In 2004, his London-based flight to the U.S. was diverted, he was denied entry to the U.S. after his name popped up on a Homeland Security no-fly watch list "for activities potentially related to terrorism." Islam was held for questioning in Maine before his eventual deportation to the U.K.
Arsalan Iftikhar, the national legal director for the Council on American-Islamic Relations, told Bloomberg News that the his group and the label "don't anticipate any problems in the future when [Islam] arrives."
After all, nobody wants to derail the Peace Train.
Brad Pitt: I'll marry when everyone can
NEW YORK - Brad Pitt, ever the social activist, says he won't be marrying Angelina Jolie until the restrictions on who can marry whom are dropped. "Angie and I will consider tying the knot when everyone else in the country who wants to be married is legally able," the 42-year-old actor reveals in Esquire magazine's October issue, on newsstands Sept. 19.
In the article he reflects on "fifteen things I think everyone should know."
Though Shiloh, the world-famous daughter of Pitt and girlfriend/earth mother Angelina Jolie, hogged much attention upon her birth in May, Pitt says he "cannot imagine life" without adopted children, Maddox, 5, and Zahara, 1.
"They're as much of my blood as any natural born, and I'm theirs," says Pitt. "That's all I can say about it. I can't live without them. So: Anyone considering (adoption), that's my vote."
Pitt, who plays a world traveler in the upcoming drama "Babel," subscribes to a laid-back parenting style.
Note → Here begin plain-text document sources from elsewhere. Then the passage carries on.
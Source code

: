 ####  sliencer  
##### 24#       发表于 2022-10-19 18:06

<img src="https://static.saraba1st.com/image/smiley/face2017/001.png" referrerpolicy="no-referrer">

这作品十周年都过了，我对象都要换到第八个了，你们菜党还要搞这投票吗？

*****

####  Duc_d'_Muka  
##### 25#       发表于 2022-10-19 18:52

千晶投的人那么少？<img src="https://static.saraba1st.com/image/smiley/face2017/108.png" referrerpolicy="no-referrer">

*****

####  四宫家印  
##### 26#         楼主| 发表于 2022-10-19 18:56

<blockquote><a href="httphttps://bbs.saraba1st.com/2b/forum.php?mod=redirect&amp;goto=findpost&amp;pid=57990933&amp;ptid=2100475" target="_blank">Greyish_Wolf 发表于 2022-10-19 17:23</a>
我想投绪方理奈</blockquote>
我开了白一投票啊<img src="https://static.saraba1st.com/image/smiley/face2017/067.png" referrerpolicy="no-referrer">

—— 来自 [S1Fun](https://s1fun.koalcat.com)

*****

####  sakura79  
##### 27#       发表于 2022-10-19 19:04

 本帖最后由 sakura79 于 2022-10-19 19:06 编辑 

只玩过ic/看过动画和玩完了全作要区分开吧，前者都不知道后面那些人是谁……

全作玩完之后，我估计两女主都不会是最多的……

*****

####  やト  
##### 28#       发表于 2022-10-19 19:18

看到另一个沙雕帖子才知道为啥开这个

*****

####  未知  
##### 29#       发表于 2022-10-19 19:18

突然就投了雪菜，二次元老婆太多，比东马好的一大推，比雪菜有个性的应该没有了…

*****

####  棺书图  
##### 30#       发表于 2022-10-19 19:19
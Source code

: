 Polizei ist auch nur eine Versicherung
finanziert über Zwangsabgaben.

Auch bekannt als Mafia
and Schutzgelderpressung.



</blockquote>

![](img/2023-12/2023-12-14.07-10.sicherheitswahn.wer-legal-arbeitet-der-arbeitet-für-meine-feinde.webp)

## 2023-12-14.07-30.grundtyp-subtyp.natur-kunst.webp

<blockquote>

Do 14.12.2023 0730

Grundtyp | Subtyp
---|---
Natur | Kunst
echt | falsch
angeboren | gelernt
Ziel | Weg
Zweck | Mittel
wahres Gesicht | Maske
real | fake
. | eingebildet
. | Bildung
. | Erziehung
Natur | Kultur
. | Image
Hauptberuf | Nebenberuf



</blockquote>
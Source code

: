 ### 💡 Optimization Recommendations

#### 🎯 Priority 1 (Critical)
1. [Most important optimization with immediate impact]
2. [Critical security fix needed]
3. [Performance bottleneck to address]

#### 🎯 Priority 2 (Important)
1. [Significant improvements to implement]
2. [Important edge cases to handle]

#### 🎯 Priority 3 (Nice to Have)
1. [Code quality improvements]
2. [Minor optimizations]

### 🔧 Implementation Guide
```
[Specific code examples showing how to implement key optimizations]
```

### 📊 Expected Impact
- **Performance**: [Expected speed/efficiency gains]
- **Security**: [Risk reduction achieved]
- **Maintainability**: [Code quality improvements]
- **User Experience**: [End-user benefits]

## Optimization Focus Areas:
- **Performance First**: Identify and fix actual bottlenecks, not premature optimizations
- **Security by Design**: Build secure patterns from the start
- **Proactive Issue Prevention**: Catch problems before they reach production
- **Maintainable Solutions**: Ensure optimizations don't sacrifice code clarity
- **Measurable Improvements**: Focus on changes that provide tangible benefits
"I try not to stifle them in any way," he says. "If it's not hurting anyone, I want them to be able to explore. Sometimes that means they're quite rambunctious."
Lucky kids.
"I feel it's really important to have that time to sit and talk to them," he continues. "I really like that last minute before they fade off. And always give them a heads-up before you jerk them out of something. You need to tell them, like, `You have three more minutes.'"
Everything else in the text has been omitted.